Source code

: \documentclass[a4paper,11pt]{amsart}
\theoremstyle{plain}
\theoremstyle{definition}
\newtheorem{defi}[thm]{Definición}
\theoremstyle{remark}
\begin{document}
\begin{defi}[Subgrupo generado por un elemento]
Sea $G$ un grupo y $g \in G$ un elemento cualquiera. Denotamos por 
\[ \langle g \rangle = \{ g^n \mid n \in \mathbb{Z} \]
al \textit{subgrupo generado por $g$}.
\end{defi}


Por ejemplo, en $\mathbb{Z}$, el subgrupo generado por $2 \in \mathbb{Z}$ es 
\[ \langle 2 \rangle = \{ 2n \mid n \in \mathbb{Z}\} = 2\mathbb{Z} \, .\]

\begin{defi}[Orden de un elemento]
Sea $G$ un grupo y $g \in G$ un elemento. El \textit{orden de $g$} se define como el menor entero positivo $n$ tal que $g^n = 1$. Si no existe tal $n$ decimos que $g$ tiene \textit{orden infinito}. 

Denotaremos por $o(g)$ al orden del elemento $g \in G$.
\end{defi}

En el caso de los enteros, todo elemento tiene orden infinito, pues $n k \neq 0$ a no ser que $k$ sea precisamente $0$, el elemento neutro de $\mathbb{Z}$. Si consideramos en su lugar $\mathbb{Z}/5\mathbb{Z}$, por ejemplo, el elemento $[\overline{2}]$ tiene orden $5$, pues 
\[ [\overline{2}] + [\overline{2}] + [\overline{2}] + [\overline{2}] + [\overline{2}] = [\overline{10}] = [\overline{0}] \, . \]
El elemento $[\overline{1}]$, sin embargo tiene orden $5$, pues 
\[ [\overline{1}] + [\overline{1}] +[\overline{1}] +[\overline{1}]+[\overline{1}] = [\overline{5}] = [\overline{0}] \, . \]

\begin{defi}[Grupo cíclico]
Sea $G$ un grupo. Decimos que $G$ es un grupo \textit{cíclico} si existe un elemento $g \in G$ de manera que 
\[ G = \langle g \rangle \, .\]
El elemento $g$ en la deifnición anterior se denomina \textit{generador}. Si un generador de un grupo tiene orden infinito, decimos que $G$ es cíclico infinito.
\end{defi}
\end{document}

### Work order:
A verbatim version of the complete listing above is to be returned.

### Answer area:
Source code

: \documentclass[a4paper,11pt]{amsart}
\theoremstyle{plain}
\theoremstyle{definition}
\newtheorem{defi}[thm]{Definición}
\theoremstyle{remark}
\begin{document}
\begin{defi}[Subgrupo generado por un elemento]
Sea $G$ un grupo y $g \in G$ un elemento cualquiera. Denotamos por 
\[ \langle g \rangle = \{ g^n \mid n \in \mathbb{Z} \]
al \textit{subgrupo generado por $g$}.
\end{defi}


Por ejemplo, en $\mathbb{Z}$, el subgrupo generado por $2 \in \mathbb{Z}$ es 
\[ \langle 2 \rangle = \{ 2n \mid n \in \mathbb{Z}\} = 2\mathbb{Z} \, .\]

\begin{defi}[Orden de un elemento]
Sea $G$ un grupo y $g \in G$ un elemento. El \textit{orden de $g$} se define como el menor entero positivo $n$ tal que $g^n = 1$. Si no existe tal $n$ decimos que $g$ tiene \textit{orden infinito}. 

Denotaremos por $o(g)$ al orden del elemento $g \in G$.
\end{defi}

En el caso de los enteros, todo elemento tiene orden infinito, pues $n k \neq 0$ a no ser que $k$ sea precisamente $0$, el elemento neutro de $\mathbb{Z}$. Si consideramos en su lugar $\mathbb{Z}/5\mathbb{Z}$, por ejemplo, el elemento $[\overline{2}]$ tiene orden $5$, pues 
\[ [\overline{2}] + [\overline{2}] + [\overline{2}] + [\overline{2}] + [\overline{2}] = [\overline{10}] = [\overline{0}] \, . \]
El elemento $[\overline{1}]$, sin embargo tiene orden $5$, pues 
\[ [\overline{1}] + [\overline{1}] +[\overline{1}] +[\overline{1}]+[\overline{1}] = [\overline{5}] = [\overline{0}] \, . \]

\begin{defi}[Grupo cíclico]
Sea $G$ un grupo. Decimos que $G$ es un grupo \textit{cíclico} si existe un elemento $g \in G$ de manera que 
\[ G = \langle g \rangle \, .\]
El elemento $g$ en la deifnición anterior se denomina \textit{generador}. Si un generador de un grupo tiene orden infinito, decimos que $G$ es cíclico infinito.
\end{defi}
\end{document}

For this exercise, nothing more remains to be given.